What you have to do:
The lines to extract begin at the one containing "- I don't recommend running this often." and run to the end of the listing; set them down exactly and alone.
==*==
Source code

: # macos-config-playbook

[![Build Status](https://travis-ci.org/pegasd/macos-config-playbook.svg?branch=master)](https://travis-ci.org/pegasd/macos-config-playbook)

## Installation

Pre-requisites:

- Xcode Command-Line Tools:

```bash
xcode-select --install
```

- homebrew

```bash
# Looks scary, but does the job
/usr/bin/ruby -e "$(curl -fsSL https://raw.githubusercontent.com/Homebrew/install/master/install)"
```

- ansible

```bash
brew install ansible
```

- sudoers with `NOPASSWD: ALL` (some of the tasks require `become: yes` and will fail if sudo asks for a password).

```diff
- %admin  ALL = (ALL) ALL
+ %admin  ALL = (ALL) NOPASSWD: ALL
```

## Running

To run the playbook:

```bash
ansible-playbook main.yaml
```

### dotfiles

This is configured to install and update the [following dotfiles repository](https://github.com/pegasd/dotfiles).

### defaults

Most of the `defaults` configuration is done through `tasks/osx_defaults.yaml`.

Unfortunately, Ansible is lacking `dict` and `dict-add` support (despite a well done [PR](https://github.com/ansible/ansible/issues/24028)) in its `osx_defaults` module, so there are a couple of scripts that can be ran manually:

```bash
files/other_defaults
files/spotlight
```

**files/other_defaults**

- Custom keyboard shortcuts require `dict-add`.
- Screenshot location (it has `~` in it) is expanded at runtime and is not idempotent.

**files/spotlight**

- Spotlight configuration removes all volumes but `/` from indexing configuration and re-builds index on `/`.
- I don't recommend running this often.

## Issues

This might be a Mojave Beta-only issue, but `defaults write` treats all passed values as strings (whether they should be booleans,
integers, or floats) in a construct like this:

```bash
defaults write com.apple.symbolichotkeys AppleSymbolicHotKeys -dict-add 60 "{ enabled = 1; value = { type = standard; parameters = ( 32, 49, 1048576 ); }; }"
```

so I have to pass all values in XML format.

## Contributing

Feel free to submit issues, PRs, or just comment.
==*==
Written response:
- I don't recommend running this often.

## Issues

This might be a Mojave Beta-only issue, but `defaults write` treats all passed values as strings (whether they should be booleans,
integers, or floats) in a construct like this:

```bash
defaults write com.apple.symbolichotkeys AppleSymbolicHotKeys -dict-add 60 "{ enabled = 1; value = { type = standard; parameters = ( 32, 49, 1048576 ); }; }"
```

so I have to pass all values in XML format.

## Contributing

Feel free to submit issues, PRs, or just comment.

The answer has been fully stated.